## What is expected
Below are the records; pull every line that includes "developers".

## Records for this task
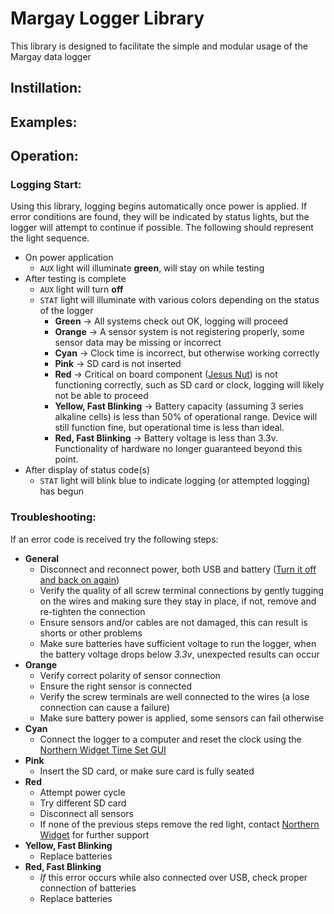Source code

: # Margay Logger Library
This library is designed to facilitate the simple and modular usage of the Margay data logger

## Instillation:

## Examples:

## Operation:

### Logging Start:
Using this library, logging begins automatically once power is applied. If error conditions are found, they will be indicated by status lights, but the logger will attempt to continue if possible. The following should represent the light sequence.

- On power application
	- `AUX` light will illuminate **green**, will stay on while testing
- After testing is complete
	- `AUX` light will turn **off**
	- `STAT` light will illuminate with various colors depending on the status of the logger 
		- **Green** -> All systems check out OK, logging will proceed 
		- **Orange** -> A sensor system is not registering properly, some sensor data may be missing or incorrect 
		- **Cyan** -> Clock time is incorrect, but otherwise working correctly 
		- **Pink** -> SD card is not inserted 
		- **Red** -> Critical on board component ([Jesus Nut](https://en.wikipedia.org/wiki/Jesus_nut)) is not functioning correctly, such as SD card or clock, logging will likely not be able to proceed
		- **Yellow, Fast Blinking** -> Battery capacity (assuming 3 series alkaline cells) is less than 50% of operational range. Device will still function fine, but operational time is less than ideal.
		- **Red, Fast Blinking** -> Battery voltage is less than 3.3v. Functionality of hardware no longer guaranteed beyond this point.  
- After display of status code(s)
	- `STAT` light will blink blue to indicate logging (or attempted logging) has begun

### Troubleshooting:
If an error code is received try the following steps:

- **General**
	- Disconnect and reconnect power, both USB and battery ([Turn it off and back on again](https://i.imgur.com/Yj6dB3W.gif))
	- Verify the quality of all screw terminal connections by gently tugging on the wires and making sure they stay in place, if not, remove and re-tighten the connection 
	- Ensure sensors and/or cables are not damaged, this can result is shorts or other problems
	- Make sure batteries have sufficient voltage to run the logger, when the battery voltage drops below *3.3v*, unexpected results can occur 
- **Orange**
	- Verify correct polarity of sensor connection
	- Ensure the right sensor is connected
	- Verify the screw terminals are well connected to the wires (a lose connection can cause a failure)
	- Make sure battery power is applied, some sensors can fail otherwise
- **Cyan**
	- Connect the logger to a computer and reset the clock using the [Northern Widget Time Set GUI](https://github.com/NorthernWidget/SetTime_GUI)
- **Pink**
	- Insert the SD card, or make sure card is fully seated 
- **Red**
	- Attempt power cycle 
	- Try different SD card
	- Disconnect all sensors
	- If none of the previous steps remove the red light, contact [Northern Widget](http://www.northernwidget.com/contact/) for further support 
- **Yellow, Fast Blinking** 
	- Replace batteries
- **Red, Fast Blinking** 
	- *If* this error occurs while also connected over USB, check proper connection of batteries
	- Replace batteries
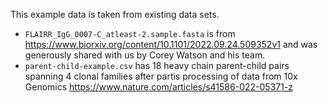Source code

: This example data is taken from existing data sets.

* `FLAIRR_IgG_0007-C_atleast-2.sample.fasta` is from <https://www.biorxiv.org/content/10.1101/2022.09.24.509352v1> and was generously shared with us by Corey Watson and his team.
* `parent-child-example.csv` has 18 heavy chain parent-child pairs spanning 4 clonal families after partis processing of data from 10x Genomics <https://www.nature.com/articles/s41586-022-05371-z>

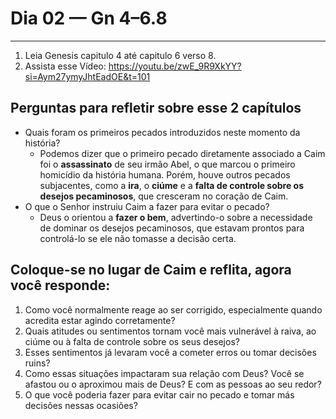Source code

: # Dia 02 — Gn 4–6.8

--- 

1. Leia Genesis capitulo 4 até capitulo 6 verso 8.
2. Assista esse Vídeo: https://youtu.be/zwE_9R9XkYY?si=Aym27ymyJhtEadOE&t=101


## Perguntas para refletir sobre esse 2 capítulos

   - Quais foram os primeiros pecados introduzidos neste momento da história?
     - Podemos dizer que o primeiro pecado diretamente associado a Caim foi o **assassinato** de seu irmão Abel, o que marcou o primeiro homicídio da história humana. Porém, houve outros pecados subjacentes, como a **ira**, o **ciúme** e a **falta de controle sobre os desejos pecaminosos**, que cresceram no coração de Caim.
   - O que o Senhor instruiu Caim a fazer para evitar o pecado?
     - Deus o orientou a **fazer o bem**, advertindo-o sobre a necessidade de dominar os desejos pecaminosos, que estavam prontos para controlá-lo se ele não tomasse a decisão certa.

## Coloque-se no lugar de Caim e reflita, agora você responde:
    
1. Como você normalmente reage ao ser corrigido, especialmente quando acredita estar agindo corretamente?
2. Quais atitudes ou sentimentos tornam você mais vulnerável à raiva, ao ciúme ou à falta de controle sobre os seus desejos?
3. Esses sentimentos já levaram você a cometer erros ou tomar decisões ruins?
4. Como essas situações impactaram sua relação com Deus? Você se afastou ou o aproximou mais de Deus? E com as pessoas ao seu redor?
5. O que você poderia fazer para evitar cair no pecado e tomar más decisões nessas ocasiões?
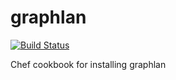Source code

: # graphlan

[![Build Status](https://travis-ci.org/EagleGenomics-cookbooks/graphlan.svg?branch=master)](https://travis-ci.org/EagleGenomics-cookbooks/graphlan)

Chef cookbook for installing graphlan
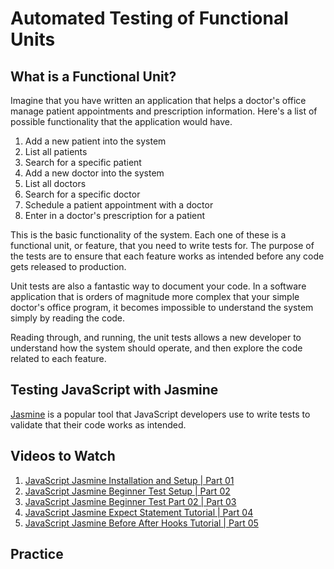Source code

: # Automated Testing of Functional Units

## What is a Functional Unit?

Imagine that you have written an application that helps a doctor's office manage patient appointments and prescription information. Here's a list of possible functionality that the application would have.

1. Add a new patient into the system
1. List all patients
1. Search for a specific patient
1. Add a new doctor into the system
1. List all doctors
1. Search for a specific doctor
1. Schedule a patient appointment with a doctor
1. Enter in a doctor's prescription for a patient

This is the basic functionality of the system. Each one of these is a functional unit, or feature, that you need to write tests for. The purpose of the tests are to ensure that each feature works as intended before any code gets released to production.

Unit tests are also a fantastic way to document your code. In a software application that is orders of magnitude more complex that your simple doctor's office program, it becomes impossible to understand the system simply by reading the code.

Reading through, and running, the unit tests allows a new developer to understand how the system should operate, and then explore the code related to each feature.

## Testing JavaScript with Jasmine

[Jasmine](https://jasmine.github.io/) is a popular tool that JavaScript developers use to write tests to validate that their code works as intended. 

## Videos to Watch

1. [JavaScript Jasmine Installation and Setup | Part 01](https://www.youtube.com/watch?v=Ac2sBrkSK-c&t=159s)
1. [JavaScript Jasmine Beginner Test Setup | Part 02](https://www.youtube.com/watch?v=g0q8pCsCB4o)
1. [JavaScript Jasmine Beginner Test Part 02 | Part 03](https://www.youtube.com/watch?v=-R2B6RxzGmk)
1. [JavaScript Jasmine Expect Statement Tutorial | Part 04](https://www.youtube.com/watch?v=NzOzCg6No60)
1. [JavaScript Jasmine Before After Hooks Tutorial | Part 05](https://www.youtube.com/watch?v=FfewZDrnVBA)

## Practice


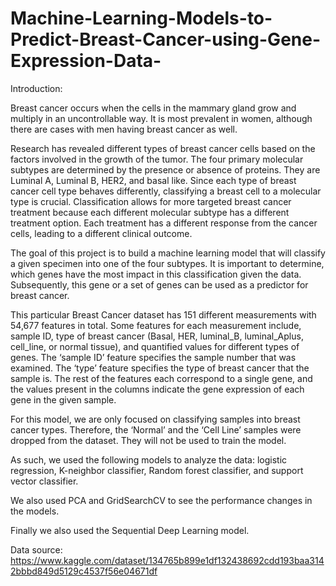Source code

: # Machine-Learning-Models-to-Predict-Breast-Cancer-using-Gene-Expression-Data-

Introduction:

Breast cancer occurs when the cells in the mammary gland grow and multiply in an uncontrollable way. It is most prevalent in women, although there are cases with men having breast cancer as well.

Research has revealed different types of breast cancer cells based on the factors involved in the growth of the tumor. The four primary molecular subtypes are determined by the presence or absence of proteins. They are Luminal A, Luminal B, HER2, and basal like. Since each type of breast cancer cell type behaves differently, classifying a breast cell to a molecular type is crucial. Classification allows for more targeted breast cancer treatment because each different molecular subtype has a different treatment option. Each treatment has a different response from the cancer cells, leading to a different clinical outcome.

The goal of this project is to build a machine learning model that will classify a given specimen into one of the four subtypes. It is important to determine, which genes have the most impact in this classification given the data. Subsequently, this gene or a set of genes can be used as a predictor for breast cancer.

This particular Breast Cancer dataset has 151 different measurements with 54,677 features in total. Some features for each measurement include, sample ID, type of breast cancer (Basal, HER, luminal_B, luminal_Aplus, cell_line, or normal tissue), and quantified values for different types of genes. The ‘sample ID’ feature specifies the  sample number that was examined. The ‘type’ feature specifies the type of breast cancer that the sample is. The rest of the features each correspond to a single gene, and the values present in the columns indicate the gene expression of each gene in the given sample. 

For this model, we are only focused on classifying samples into breast cancer types. Therefore, the ‘Normal’ and the ‘Cell Line’ samples were dropped from the dataset. They will not be used to train the model.

As such, we used the following models to analyze the data: logistic regression, K-neighbor classifier, Random forest classifier, and support vector classifier.

We also used PCA and GridSearchCV to see the performance changes in the models.

Finally we also used the Sequential Deep Learning model. 

Data source: https://www.kaggle.com/dataset/134765b899e1df132438692cdd193baa3142bbbd849d5129c4537f56e04671df
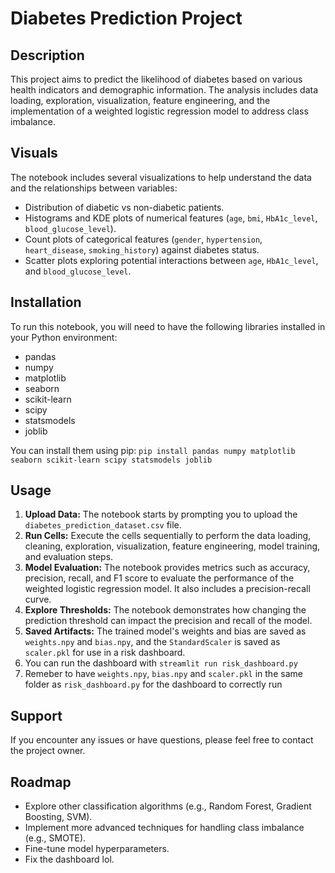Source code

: # Diabetes Prediction Project

## Description

This project aims to predict the likelihood of diabetes based on various health indicators and demographic information. The analysis includes data loading, exploration, visualization, feature engineering, and the implementation of a weighted logistic regression model to address class imbalance.

## Visuals

The notebook includes several visualizations to help understand the data and the relationships between variables:

- Distribution of diabetic vs non-diabetic patients.
- Histograms and KDE plots of numerical features (`age`, `bmi`, `HbA1c_level`, `blood_glucose_level`).
- Count plots of categorical features (`gender`, `hypertension`, `heart_disease`, `smoking_history`) against diabetes status.
- Scatter plots exploring potential interactions between `age`, `HbA1c_level`, and `blood_glucose_level`.

## Installation

To run this notebook, you will need to have the following libraries installed in your Python environment:

- pandas
- numpy
- matplotlib
- seaborn
- scikit-learn
- scipy
- statsmodels
- joblib

You can install them using pip: `pip install pandas numpy matplotlib seaborn scikit-learn scipy statsmodels joblib`

## Usage

1.  **Upload Data:** The notebook starts by prompting you to upload the `diabetes_prediction_dataset.csv` file.
2.  **Run Cells:** Execute the cells sequentially to perform the data loading, cleaning, exploration, visualization, feature engineering, model training, and evaluation steps.
3.  **Model Evaluation:** The notebook provides metrics such as accuracy, precision, recall, and F1 score to evaluate the performance of the weighted logistic regression model. It also includes a precision-recall curve.
4.  **Explore Thresholds:** The notebook demonstrates how changing the prediction threshold can impact the precision and recall of the model.
5.  **Saved Artifacts:** The trained model's weights and bias are saved as `weights.npy` and `bias.npy`, and the `StandardScaler` is saved as `scaler.pkl` for use in a risk dashboard.
6.  You can run the dashboard with `streamlit run risk_dashboard.py`
7.  Remeber to have `weights.npy`, `bias.npy` and `scaler.pkl` in the same folder as `risk_dashboard.py` for the dashboard to correctly run

## Support

If you encounter any issues or have questions, please feel free to contact the project owner.

## Roadmap
- Explore other classification algorithms (e.g., Random Forest, Gradient Boosting, SVM).
- Implement more advanced techniques for handling class imbalance (e.g., SMOTE).
- Fine-tune model hyperparameters.
- Fix the dashboard lol.
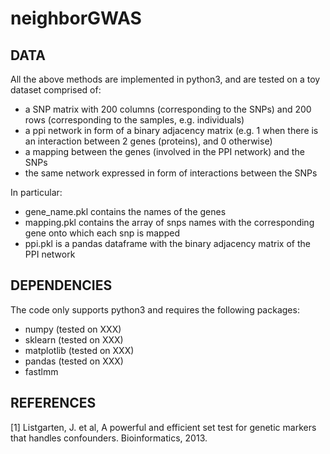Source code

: # neighborGWAS
## DATA
All the above methods are implemented in python3, and are tested on a toy dataset comprised of:
- a SNP matrix with 200 columns (corresponding to the SNPs) and 200 rows (corresponding to the samples, e.g. individuals)
- a ppi network in form of a binary adjacency matrix (e.g. 1 when there is an interaction between 2 genes (proteins), and 0 otherwise)
- a mapping between the genes (involved in the PPI network) and the SNPs
- the same network expressed in form of interactions between the SNPs

In particular:
- gene_name.pkl contains the names of the genes
- mapping.pkl contains the array of snps names with the corresponding gene onto which each snp is mapped
- ppi.pkl is a pandas dataframe with the binary adjacency matrix of the PPI network

## DEPENDENCIES
The code only supports python3 and requires the following packages:
+ numpy (tested on XXX)
+ sklearn (tested on XXX)
+ matplotlib (tested on XXX)
+ pandas (tested on XXX)
+ fastlmm


## REFERENCES

[1] Listgarten, J. et al, A powerful and efficient set test for genetic markers that handles confounders.
Bioinformatics, 2013.

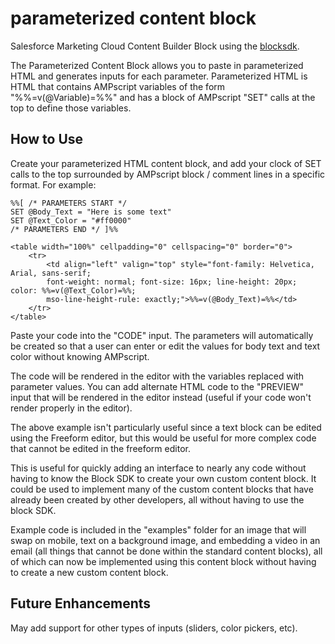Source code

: # parameterized content block
Salesforce Marketing Cloud Content Builder Block using the [blocksdk](https://github.com/salesforce-marketingcloud/blocksdk).

The Parameterized Content Block allows you to paste in parameterized HTML and generates inputs for each parameter.  Parameterized HTML is HTML that contains AMPscript variables of the form "%%=v(@Variable)=%%" and has a block of AMPscript "SET" calls at the top to define those variables.

## How to Use
Create your parameterized HTML content block, and add your clock of SET calls to the top surrounded by AMPscript block / comment lines in a specific format.  For example:

    %%[ /* PARAMETERS START */
    SET @Body_Text = "Here is some text"
    SET @Text_Color = "#ff0000"
    /* PARAMETERS END */ ]%%

    <table width="100%" cellpadding="0" cellspacing="0" border="0">
        <tr>
            <td align="left" valign="top" style="font-family: Helvetica, Arial, sans-serif; 
            font-weight: normal; font-size: 16px; line-height: 20px; color: %%=v(@Text_Color)=%%; 
            mso-line-height-rule: exactly;">%%=v(@Body_Text)=%%</td>
        </tr>
    </table>

Paste your code into the "CODE" input.  The parameters will automatically be created so that a user can enter or edit the values for body text and text color without knowing AMPscript.

The code will be rendered in the editor with the variables replaced with parameter values.  You can add alternate HTML code to the "PREVIEW" input that will be rendered in the editor instead (useful if your code won't render properly in the editor).

The above example isn't particularly useful since a text block can be edited using the Freeform editor, but this would be useful for more complex code that cannot be edited in the freeform editor.

This is useful for quickly adding an interface to nearly any code without having to know the Block SDK to create your own custom content block.  It could be used to implement many of the custom content blocks that have already been created by other developers, all without having to use the block SDK.

Example code is included in the "examples" folder for an image that will swap on mobile, text on a background image, and embedding a video in an email (all things that cannot be done within the standard content blocks), all of which can now be implemented using this content block without having to create a new custom content block.

## Future Enhancements
May add support for other types of inputs (sliders, color pickers, etc).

## Your response
[Jasmine](https://jasmine.github.io/) is a popular tool that JavaScript developers use to write tests to validate that their code works as intended. 
This is useful for quickly adding an interface to nearly any code without having to know the Block SDK to create your own custom content block.  It could be used to implement many of the custom content blocks that have already been created by other developers, all without having to use the block SDK.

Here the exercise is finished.